Derek Achong
Senior Reporter
derek.achong@guardian.co.tt
The State is set to defend scores of compensation claims from illegal migrants who were unlawfully held at the Chaguaramas Heliport due to the delay by National Security Minister Fitzgerald Hinds in declaring the facility a detention centre after the end of the COVID-19 pandemic.
Delivering a decision on Wednesday morning, High Court Judge Frank Seepersad upheld a habeas corpus from a Venezuelan national Samih Tarek Soriti Benitez, who has been detained at the facility after being arrested alongside almost 200 fellow nationals at a nightclub in St James on July 8.
Presenting submissions during the hearing, the man’s lawyer Gerald Ramdeen noted that before the Government began using the facility, then national security minister, now current Energy and Energy Industries Minister Stuart Young issued a declaration under the Immigration Act for the facility to be used to quarantine illegal migrants that would normally be detained at the Immigration Detention Centre in Aripo.
Ramdeen pointed out that after the Ministry of Health stopped mandatory quarantining under the pandemic, Hinds should have issued another order for the facility to be used strictly for detention as with the centre in Aripo.
He noted the order from Hinds to Chief of Defence Staff Air Vice Marshall Darryl Daniel only came hours after he successfully pursued a separate but similar case on behalf of six illegal migrants who were arrested alongside Benitez.
Ramdeen stated that the outcome means other detainees at the heliport could now make claims against the State over their detention up to when the order was issued.
In the case with the other six migrants, which was determined by High Court Judge Avason Quinlan-Williams on Monday, Ramdeen’s clients were released as the order was not in place at that time.
While Justice Seepersad ruled that Benitez was entitled to compensation for being unlawfully detained at the location after his arrest like the six others, he did not order his release based on the order.
The compensation due to Benitez and the others will be calculated at a later date.
Justice Seepersad said, “It is patently obvious that the order of then-minister of national security (Stuart) Young to have the heliport declared as an immigration detention centre was limited to the duration of this country’s mandatory quarantine measures in response to the Covid pandemic.”
Justice Seepersad noted that earlier this month, he ruled that the United Nations’ 1951 Convention Relating to the Status of Refugees, which this country signed on to in November 2000 and advocates against returning refugees to a country where they would probably face persecution (non-refoulement) could not apply locally as its provisions were not incorporated into local laws by Parliament.
He noted that it could not apply despite migrants being granted refugee status by the United Nations High Commissioner for Refugees (UNHCR).
“As a result, migrants who have entered into the jurisdiction illegally and who have not availed themselves of the amnesty afforded via registration can be deported notwithstanding their refugee status recognition by the UNHCR,” he said.
Admitting that the legal position may seem disheartening, Justice Seepersad said, “As a result, migrants need to appreciate their reality, take charge of their circumstances and either voluntarily return to their homelands or run the risk of deportation.”
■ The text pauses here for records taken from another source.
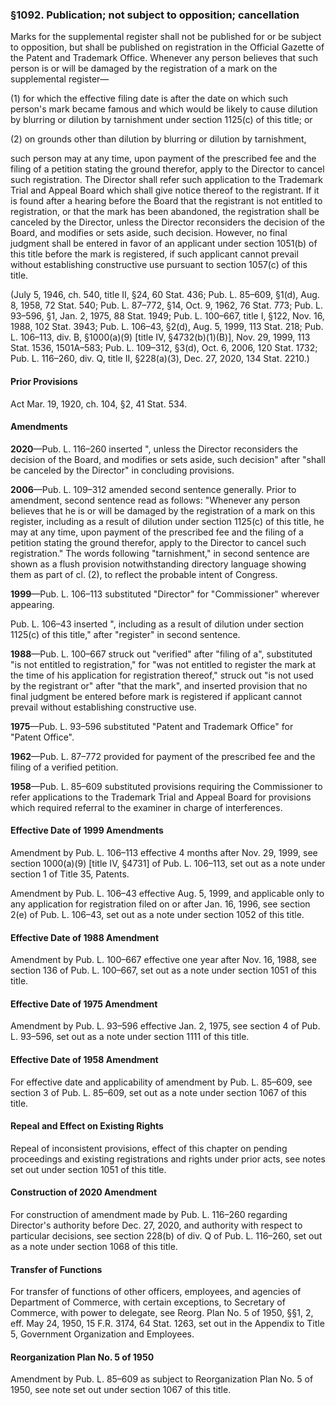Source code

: ### §1092. Publication; not subject to opposition; cancellation ###

Marks for the supplemental register shall not be published for or be subject to opposition, but shall be published on registration in the Official Gazette of the Patent and Trademark Office. Whenever any person believes that such person is or will be damaged by the registration of a mark on the supplemental register—

(1) for which the effective filing date is after the date on which such person's mark became famous and which would be likely to cause dilution by blurring or dilution by tarnishment under section 1125(c) of this title; or

(2) on grounds other than dilution by blurring or dilution by tarnishment,

such person may at any time, upon payment of the prescribed fee and the filing of a petition stating the ground therefor, apply to the Director to cancel such registration. The Director shall refer such application to the Trademark Trial and Appeal Board which shall give notice thereof to the registrant. If it is found after a hearing before the Board that the registrant is not entitled to registration, or that the mark has been abandoned, the registration shall be canceled by the Director, unless the Director reconsiders the decision of the Board, and modifies or sets aside, such decision. However, no final judgment shall be entered in favor of an applicant under section 1051(b) of this title before the mark is registered, if such applicant cannot prevail without establishing constructive use pursuant to section 1057(c) of this title.

(July 5, 1946, ch. 540, title II, §24, 60 Stat. 436; Pub. L. 85–609, §1(d), Aug. 8, 1958, 72 Stat. 540; Pub. L. 87–772, §14, Oct. 9, 1962, 76 Stat. 773; Pub. L. 93–596, §1, Jan. 2, 1975, 88 Stat. 1949; Pub. L. 100–667, title I, §122, Nov. 16, 1988, 102 Stat. 3943; Pub. L. 106–43, §2(d), Aug. 5, 1999, 113 Stat. 218; Pub. L. 106–113, div. B, §1000(a)(9) [title IV, §4732(b)(1)(B)], Nov. 29, 1999, 113 Stat. 1536, 1501A–583; Pub. L. 109–312, §3(d), Oct. 6, 2006, 120 Stat. 1732; Pub. L. 116–260, div. Q, title II, §228(a)(3), Dec. 27, 2020, 134 Stat. 2210.)

#### Prior Provisions ####

Act Mar. 19, 1920, ch. 104, §2, 41 Stat. 534.

#### Amendments ####

**2020**—Pub. L. 116–260 inserted ", unless the Director reconsiders the decision of the Board, and modifies or sets aside, such decision" after "shall be canceled by the Director" in concluding provisions.

**2006**—Pub. L. 109–312 amended second sentence generally. Prior to amendment, second sentence read as follows: "Whenever any person believes that he is or will be damaged by the registration of a mark on this register, including as a result of dilution under section 1125(c) of this title, he may at any time, upon payment of the prescribed fee and the filing of a petition stating the ground therefor, apply to the Director to cancel such registration." The words following "tarnishment," in second sentence are shown as a flush provision notwithstanding directory language showing them as part of cl. (2), to reflect the probable intent of Congress.

**1999**—Pub. L. 106–113 substituted "Director" for "Commissioner" wherever appearing.

Pub. L. 106–43 inserted ", including as a result of dilution under section 1125(c) of this title," after "register" in second sentence.

**1988**—Pub. L. 100–667 struck out "verified" after "filing of a", substituted "is not entitled to registration," for "was not entitled to register the mark at the time of his application for registration thereof," struck out "is not used by the registrant or" after "that the mark", and inserted provision that no final judgment be entered before mark is registered if applicant cannot prevail without establishing constructive use.

**1975**—Pub. L. 93–596 substituted "Patent and Trademark Office" for "Patent Office".

**1962**—Pub. L. 87–772 provided for payment of the prescribed fee and the filing of a verified petition.

**1958**—Pub. L. 85–609 substituted provisions requiring the Commissioner to refer applications to the Trademark Trial and Appeal Board for provisions which required referral to the examiner in charge of interferences.

#### Effective Date of 1999 Amendments ####

Amendment by Pub. L. 106–113 effective 4 months after Nov. 29, 1999, see section 1000(a)(9) [title IV, §4731] of Pub. L. 106–113, set out as a note under section 1 of Title 35, Patents.

Amendment by Pub. L. 106–43 effective Aug. 5, 1999, and applicable only to any application for registration filed on or after Jan. 16, 1996, see section 2(e) of Pub. L. 106–43, set out as a note under section 1052 of this title.

#### Effective Date of 1988 Amendment ####

Amendment by Pub. L. 100–667 effective one year after Nov. 16, 1988, see section 136 of Pub. L. 100–667, set out as a note under section 1051 of this title.

#### Effective Date of 1975 Amendment ####

Amendment by Pub. L. 93–596 effective Jan. 2, 1975, see section 4 of Pub. L. 93–596, set out as a note under section 1111 of this title.

#### Effective Date of 1958 Amendment ####

For effective date and applicability of amendment by Pub. L. 85–609, see section 3 of Pub. L. 85–609, set out as a note under section 1067 of this title.

#### Repeal and Effect on Existing Rights ####

Repeal of inconsistent provisions, effect of this chapter on pending proceedings and existing registrations and rights under prior acts, see notes set out under section 1051 of this title.

#### Construction of 2020 Amendment ####

For construction of amendment made by Pub. L. 116–260 regarding Director's authority before Dec. 27, 2020, and authority with respect to particular decisions, see section 228(b) of div. Q of Pub. L. 116–260, set out as a note under section 1068 of this title.

#### Transfer of Functions ####

For transfer of functions of other officers, employees, and agencies of Department of Commerce, with certain exceptions, to Secretary of Commerce, with power to delegate, see Reorg. Plan No. 5 of 1950, §§1, 2, eff. May 24, 1950, 15 F.R. 3174, 64 Stat. 1263, set out in the Appendix to Title 5, Government Organization and Employees.

#### Reorganization Plan No. 5 of 1950 ####

Amendment by Pub. L. 85–609 as subject to Reorganization Plan No. 5 of 1950, see note set out under section 1067 of this title.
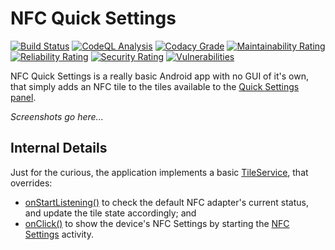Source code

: # NFC Quick Settings

[![Build Status](https://github.com/pcolby/nfc-quick-settings/actions/workflows/build.yaml/badge.svg?branch=main)](https://github.com/pcolby/nfc-quick-settings/actions/workflows/build.yaml?query=branch%3Amain)
[![CodeQL Analysis](https://github.com/pcolby/nfc-quick-settings/actions/workflows/codeql.yaml/badge.svg?branch=main)](https://github.com/pcolby/nfc-quick-settings/actions/workflows/codeql.yaml?query=branch%3Amain)
[![Codacy Grade](https://img.shields.io/codacy/grade/8f8bea5e700d4c64bf24b4a4297cc995?label=Code%20Quality&logo=codacy)](https://app.codacy.com/gh/pcolby/nfc-quick-settings/dashboard)
[![Maintainability Rating](https://sonarcloud.io/api/project_badges/measure?project=pcolby_nfc-quick-settings&metric=sqale_rating)](https://sonarcloud.io/summary/new_code?id=pcolby_nfc-quick-settings)
[![Reliability Rating](https://sonarcloud.io/api/project_badges/measure?project=pcolby_nfc-quick-settings&metric=reliability_rating)](https://sonarcloud.io/summary/new_code?id=pcolby_nfc-quick-settings)
[![Security Rating](https://sonarcloud.io/api/project_badges/measure?project=pcolby_nfc-quick-settings&metric=security_rating)](https://sonarcloud.io/summary/new_code?id=pcolby_nfc-quick-settings)
[![Vulnerabilities](https://sonarcloud.io/api/project_badges/measure?project=pcolby_nfc-quick-settings&metric=vulnerabilities)](https://sonarcloud.io/summary/new_code?id=pcolby_nfc-quick-settings)

NFC Quick Settings is a really basic Android app with no GUI of it's own, that simply adds an NFC
tile to the tiles available to the [Quick Settings panel][].

*Screenshots go here...*

## Internal Details

Just for the curious, the application implements a basic [TileService][], that overrides:

* [onStartListening()][] to check the default NFC adapter's current status, and update the tile state
  accordingly; and
* [onClick()][] to show the device's NFC Settings by starting the [NFC Settings][] activity.

[NFC Settings]: https://developer.android.com/reference/android/provider/Settings#ACTION_NFC_SETTINGS
[onClick()]: https://developer.android.com/reference/android/service/quicksettings/TileService#onClick()
[onStartListening()]: https://developer.android.com/reference/android/service/quicksettings/TileService#onStartListening()
[Quick Settings panel]: https://support.google.com/android/answer/9083864
[TileService]: https://developer.android.com/reference/android/service/quicksettings/TileService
Justice Seepersad also expressed hope that the legal position on the convention would be urgently addressed.
“The State must end its vacillation and either enforce the existing or immediately formulate a humanitarian policy, honour the Convention obligations and enact the requisite enabling legislation,” Justice Seepersad said.
“The failure to take decisive action is long overdue and amounts to a dereliction of duty,” he said.
Benitez was also represented by Dayadai Harripaul.